À travers l’Orient fantasmé des compositeurs français, c’était un autoportrait vocal que nous offrait la soprano Sabine Devieilhe, mardi soir à la Philharmonie de Paris. À ses côtés, François-Xavier Roth dirigeait son ensemble Les Siècles, reprenant ainsi le programme du superbe disque "Mirages" venant de paraître chez Erato-Warner.
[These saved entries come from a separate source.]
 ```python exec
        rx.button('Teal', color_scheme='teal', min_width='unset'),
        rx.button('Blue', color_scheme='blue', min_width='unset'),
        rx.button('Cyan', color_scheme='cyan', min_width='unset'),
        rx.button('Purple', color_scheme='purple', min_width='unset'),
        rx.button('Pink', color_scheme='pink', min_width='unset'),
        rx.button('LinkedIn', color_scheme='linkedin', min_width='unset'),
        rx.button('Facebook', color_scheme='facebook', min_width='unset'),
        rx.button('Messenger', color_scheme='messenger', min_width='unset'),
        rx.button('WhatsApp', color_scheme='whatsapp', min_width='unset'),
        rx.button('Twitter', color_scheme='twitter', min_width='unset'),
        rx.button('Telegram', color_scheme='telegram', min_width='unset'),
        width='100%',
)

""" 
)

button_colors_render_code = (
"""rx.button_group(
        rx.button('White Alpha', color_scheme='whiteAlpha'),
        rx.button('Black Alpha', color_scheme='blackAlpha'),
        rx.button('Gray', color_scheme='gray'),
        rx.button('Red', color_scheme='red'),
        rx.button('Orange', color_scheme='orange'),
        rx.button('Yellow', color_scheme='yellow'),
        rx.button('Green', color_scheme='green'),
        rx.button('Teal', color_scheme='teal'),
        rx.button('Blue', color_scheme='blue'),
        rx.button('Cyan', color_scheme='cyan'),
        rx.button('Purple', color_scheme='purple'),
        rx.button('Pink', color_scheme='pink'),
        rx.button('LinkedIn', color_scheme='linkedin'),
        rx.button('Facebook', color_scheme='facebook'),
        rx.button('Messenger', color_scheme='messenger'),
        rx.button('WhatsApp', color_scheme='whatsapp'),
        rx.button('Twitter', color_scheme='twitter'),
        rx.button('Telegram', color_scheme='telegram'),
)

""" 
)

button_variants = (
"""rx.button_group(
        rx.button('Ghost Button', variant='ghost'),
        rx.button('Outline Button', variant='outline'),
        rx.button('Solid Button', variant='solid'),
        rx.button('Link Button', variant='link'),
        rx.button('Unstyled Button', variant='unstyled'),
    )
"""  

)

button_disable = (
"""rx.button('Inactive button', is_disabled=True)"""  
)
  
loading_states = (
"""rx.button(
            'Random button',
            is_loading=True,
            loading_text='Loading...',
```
On ne dira jamais assez combien la seule délectation des timbres peut multiplier le plaisir de l’auditeur. Ce bonheur sonore, on l’a ressenti une fois de plus chez Les Siècles, et ce, dès l’Ouverture de Mignon. Si la facture instrumentale est une chose, elle n’explique pas tout, et certainement pas l’aisance, l’incroyable impression de complémentarité sonore qui ressort de ces pupitre pourtant si variés. Mus par une saine énergie, jamais chichiteuse ou outrancière, ces soixante musiciens n’en finissent pas de vivifier un répertoire que l’on aurait cru il y a encore vingt ans insignifiant ou suranné. Là où des ensembles comme le musicAeterna de Currentzis se complaisent dans une approche faite de staccato et de tensions, Les Siècles conservent générosité, rondeur et rebond souple. Abolissant cette sensation de raideur millimétrée qui pénalise certaines approches historicistes, François-Xavier Roth fluidifie la ligne, laissant une marge d’autonomie à ses musiciens. Il ne dirige pas par-à-coups, mais fait circuler un flux vital parmi les pupitres. Sa main ondule dans l’air comme une pagaie, accompagnant jusqu’au bout de son sens une ligne qui, dans ce geste, n’en finit pas de se régénérer. Parfois, un élan jubilatoire rassemble l’ensemble de ces musiciens dans ce qui ressemble à une onde de choc. Le souffle produit sur le parterre d’auditeur est alors considérable. Partout, l’empathie musicale est à son comble, et les tutti les plus pompiers y gagnent une dimension supplémentaire, mieux : une raison d’être. Les concerts des Siècles ne sont pas simplement les plaidoyers d’une méthode ou d’un répertoire ; c’est tout un esprit du concert qu’ils défendent.
On serait bien en mal de donner un âge aux Quatre Poèmes hindous de Maurice Delage. Si l’ingéniosité des alchimies de timbre (Lahore : Un sapin isolé) aimante l’oeuvre vers une modernité encore à venir, la proximité stylistique avec les Trois poèmes de Mallarmé Ravel suggère les années 1910. Une remarque du même ordre vaudrait pour Sabine Devieilhe, dont la maturité de la technique, la patine, semble contrecarrer la jeunesse (encore audible, pour notre plus grand plaisir) de la voix. L’endurance du détail, donc de la concentration, a beau couper le souffle, c’est à peine si l’effort est perceptible. De la Princesse Jaune à Ophélie, les rôles se succèdent, mais aussi mirobolante soit-elle, la virtuosité n’y est jamais une fin en soi. Rien de démonstratif ne vient troubler le ton, d’une inébranlable sérénité.